═════ MATERIAL FOR THIS EXERCISE

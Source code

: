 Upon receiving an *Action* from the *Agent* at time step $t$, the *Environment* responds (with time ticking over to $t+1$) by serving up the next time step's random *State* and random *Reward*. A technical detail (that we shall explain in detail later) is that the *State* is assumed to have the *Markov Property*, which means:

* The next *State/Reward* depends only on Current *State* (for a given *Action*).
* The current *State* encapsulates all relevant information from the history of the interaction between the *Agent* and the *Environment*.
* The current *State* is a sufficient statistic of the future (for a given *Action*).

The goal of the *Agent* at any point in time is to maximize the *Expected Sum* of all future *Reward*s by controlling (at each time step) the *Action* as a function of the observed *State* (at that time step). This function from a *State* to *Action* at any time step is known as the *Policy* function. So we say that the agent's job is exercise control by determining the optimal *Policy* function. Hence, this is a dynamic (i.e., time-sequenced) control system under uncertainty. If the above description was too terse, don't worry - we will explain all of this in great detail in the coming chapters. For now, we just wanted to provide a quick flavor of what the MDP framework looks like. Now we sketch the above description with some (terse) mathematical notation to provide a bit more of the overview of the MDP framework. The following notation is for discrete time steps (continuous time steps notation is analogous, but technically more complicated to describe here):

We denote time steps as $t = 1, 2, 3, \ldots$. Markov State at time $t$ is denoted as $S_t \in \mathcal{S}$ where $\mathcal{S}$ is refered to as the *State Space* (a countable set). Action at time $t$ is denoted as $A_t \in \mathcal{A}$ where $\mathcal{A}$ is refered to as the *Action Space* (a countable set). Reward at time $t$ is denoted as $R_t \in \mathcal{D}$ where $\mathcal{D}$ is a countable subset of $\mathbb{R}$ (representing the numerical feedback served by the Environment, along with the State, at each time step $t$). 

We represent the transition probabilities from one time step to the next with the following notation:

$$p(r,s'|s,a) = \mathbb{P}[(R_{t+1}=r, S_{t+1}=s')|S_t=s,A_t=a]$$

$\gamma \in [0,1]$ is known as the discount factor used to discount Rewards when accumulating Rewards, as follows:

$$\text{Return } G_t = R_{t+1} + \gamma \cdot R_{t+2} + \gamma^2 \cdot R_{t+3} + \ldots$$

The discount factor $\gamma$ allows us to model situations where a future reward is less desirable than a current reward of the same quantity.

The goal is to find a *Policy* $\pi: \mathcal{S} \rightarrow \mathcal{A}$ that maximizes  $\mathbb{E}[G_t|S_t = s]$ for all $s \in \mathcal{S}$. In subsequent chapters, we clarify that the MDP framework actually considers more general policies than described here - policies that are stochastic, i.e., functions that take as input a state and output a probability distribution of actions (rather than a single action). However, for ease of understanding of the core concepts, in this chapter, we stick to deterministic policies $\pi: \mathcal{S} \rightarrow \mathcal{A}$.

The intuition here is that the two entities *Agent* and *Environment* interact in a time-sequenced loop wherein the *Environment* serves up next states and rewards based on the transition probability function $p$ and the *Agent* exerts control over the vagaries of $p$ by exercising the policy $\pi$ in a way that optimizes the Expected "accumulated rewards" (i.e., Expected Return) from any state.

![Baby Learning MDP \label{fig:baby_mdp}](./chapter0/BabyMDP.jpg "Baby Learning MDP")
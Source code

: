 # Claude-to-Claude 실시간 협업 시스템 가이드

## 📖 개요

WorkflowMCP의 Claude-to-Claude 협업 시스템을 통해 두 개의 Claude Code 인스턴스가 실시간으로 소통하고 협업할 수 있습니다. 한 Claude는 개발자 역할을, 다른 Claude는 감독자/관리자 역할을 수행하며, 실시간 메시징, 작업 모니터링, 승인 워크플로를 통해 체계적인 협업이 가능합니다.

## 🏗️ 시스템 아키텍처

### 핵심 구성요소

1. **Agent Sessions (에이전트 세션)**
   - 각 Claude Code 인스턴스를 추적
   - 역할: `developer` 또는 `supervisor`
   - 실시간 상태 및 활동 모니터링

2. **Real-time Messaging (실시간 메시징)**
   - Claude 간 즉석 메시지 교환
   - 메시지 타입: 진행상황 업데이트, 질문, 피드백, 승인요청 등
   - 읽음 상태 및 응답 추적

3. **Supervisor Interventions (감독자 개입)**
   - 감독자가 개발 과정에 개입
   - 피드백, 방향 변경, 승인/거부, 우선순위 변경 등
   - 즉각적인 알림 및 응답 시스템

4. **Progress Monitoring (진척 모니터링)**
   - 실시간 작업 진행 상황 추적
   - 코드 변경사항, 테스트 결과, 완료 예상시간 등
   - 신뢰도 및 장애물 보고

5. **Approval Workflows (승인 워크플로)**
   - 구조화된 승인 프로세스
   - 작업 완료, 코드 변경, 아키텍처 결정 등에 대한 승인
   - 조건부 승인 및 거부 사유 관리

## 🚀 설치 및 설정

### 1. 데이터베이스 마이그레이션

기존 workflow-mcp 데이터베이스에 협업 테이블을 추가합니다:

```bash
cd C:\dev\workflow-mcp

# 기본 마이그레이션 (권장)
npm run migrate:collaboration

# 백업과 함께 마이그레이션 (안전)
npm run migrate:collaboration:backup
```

══════════

◆ TASK DETAILS
Every record above should be output exactly.

◆ EXPECTED ANSWER
Source code

: Upon receiving an *Action* from the *Agent* at time step $t$, the *Environment* responds (with time ticking over to $t+1$) by serving up the next time step's random *State* and random *Reward*. A technical detail (that we shall explain in detail later) is that the *State* is assumed to have the *Markov Property*, which means:

* The next *State/Reward* depends only on Current *State* (for a given *Action*).
* The current *State* encapsulates all relevant information from the history of the interaction between the *Agent* and the *Environment*.
* The current *State* is a sufficient statistic of the future (for a given *Action*).

The goal of the *Agent* at any point in time is to maximize the *Expected Sum* of all future *Reward*s by controlling (at each time step) the *Action* as a function of the observed *State* (at that time step). This function from a *State* to *Action* at any time step is known as the *Policy* function. So we say that the agent's job is exercise control by determining the optimal *Policy* function. Hence, this is a dynamic (i.e., time-sequenced) control system under uncertainty. If the above description was too terse, don't worry - we will explain all of this in great detail in the coming chapters. For now, we just wanted to provide a quick flavor of what the MDP framework looks like. Now we sketch the above description with some (terse) mathematical notation to provide a bit more of the overview of the MDP framework. The following notation is for discrete time steps (continuous time steps notation is analogous, but technically more complicated to describe here):

We denote time steps as $t = 1, 2, 3, \ldots$. Markov State at time $t$ is denoted as $S_t \in \mathcal{S}$ where $\mathcal{S}$ is refered to as the *State Space* (a countable set). Action at time $t$ is denoted as $A_t \in \mathcal{A}$ where $\mathcal{A}$ is refered to as the *Action Space* (a countable set). Reward at time $t$ is denoted as $R_t \in \mathcal{D}$ where $\mathcal{D}$ is a countable subset of $\mathbb{R}$ (representing the numerical feedback served by the Environment, along with the State, at each time step $t$). 

We represent the transition probabilities from one time step to the next with the following notation:

$$p(r,s'|s,a) = \mathbb{P}[(R_{t+1}=r, S_{t+1}=s')|S_t=s,A_t=a]$$

$\gamma \in [0,1]$ is known as the discount factor used to discount Rewards when accumulating Rewards, as follows:

$$\text{Return } G_t = R_{t+1} + \gamma \cdot R_{t+2} + \gamma^2 \cdot R_{t+3} + \ldots$$

The discount factor $\gamma$ allows us to model situations where a future reward is less desirable than a current reward of the same quantity.

The goal is to find a *Policy* $\pi: \mathcal{S} \rightarrow \mathcal{A}$ that maximizes  $\mathbb{E}[G_t|S_t = s]$ for all $s \in \mathcal{S}$. In subsequent chapters, we clarify that the MDP framework actually considers more general policies than described here - policies that are stochastic, i.e., functions that take as input a state and output a probability distribution of actions (rather than a single action). However, for ease of understanding of the core concepts, in this chapter, we stick to deterministic policies $\pi: \mathcal{S} \rightarrow \mathcal{A}$.

The intuition here is that the two entities *Agent* and *Environment* interact in a time-sequenced loop wherein the *Environment* serves up next states and rewards based on the transition probability function $p$ and the *Agent* exerts control over the vagaries of $p$ by exercising the policy $\pi$ in a way that optimizes the Expected "accumulated rewards" (i.e., Expected Return) from any state.

![Baby Learning MDP \label{fig:baby_mdp}](./chapter0/BabyMDP.jpg "Baby Learning MDP")
Source code

: # Claude-to-Claude 실시간 협업 시스템 가이드

## 📖 개요

WorkflowMCP의 Claude-to-Claude 협업 시스템을 통해 두 개의 Claude Code 인스턴스가 실시간으로 소통하고 협업할 수 있습니다. 한 Claude는 개발자 역할을, 다른 Claude는 감독자/관리자 역할을 수행하며, 실시간 메시징, 작업 모니터링, 승인 워크플로를 통해 체계적인 협업이 가능합니다.

## 🏗️ 시스템 아키텍처

### 핵심 구성요소

1. **Agent Sessions (에이전트 세션)**
   - 각 Claude Code 인스턴스를 추적
   - 역할: `developer` 또는 `supervisor`
   - 실시간 상태 및 활동 모니터링

2. **Real-time Messaging (실시간 메시징)**
   - Claude 간 즉석 메시지 교환
   - 메시지 타입: 진행상황 업데이트, 질문, 피드백, 승인요청 등
   - 읽음 상태 및 응답 추적

3. **Supervisor Interventions (감독자 개입)**
   - 감독자가 개발 과정에 개입
   - 피드백, 방향 변경, 승인/거부, 우선순위 변경 등
   - 즉각적인 알림 및 응답 시스템

4. **Progress Monitoring (진척 모니터링)**
   - 실시간 작업 진행 상황 추적
   - 코드 변경사항, 테스트 결과, 완료 예상시간 등
   - 신뢰도 및 장애물 보고

5. **Approval Workflows (승인 워크플로)**
   - 구조화된 승인 프로세스
   - 작업 완료, 코드 변경, 아키텍처 결정 등에 대한 승인
   - 조건부 승인 및 거부 사유 관리

## 🚀 설치 및 설정

### 1. 데이터베이스 마이그레이션

기존 workflow-mcp 데이터베이스에 협업 테이블을 추가합니다:

```bash
cd C:\dev\workflow-mcp

# 기본 마이그레이션 (권장)
npm run migrate:collaboration

# 백업과 함께 마이그레이션 (안전)
npm run migrate:collaboration:backup
```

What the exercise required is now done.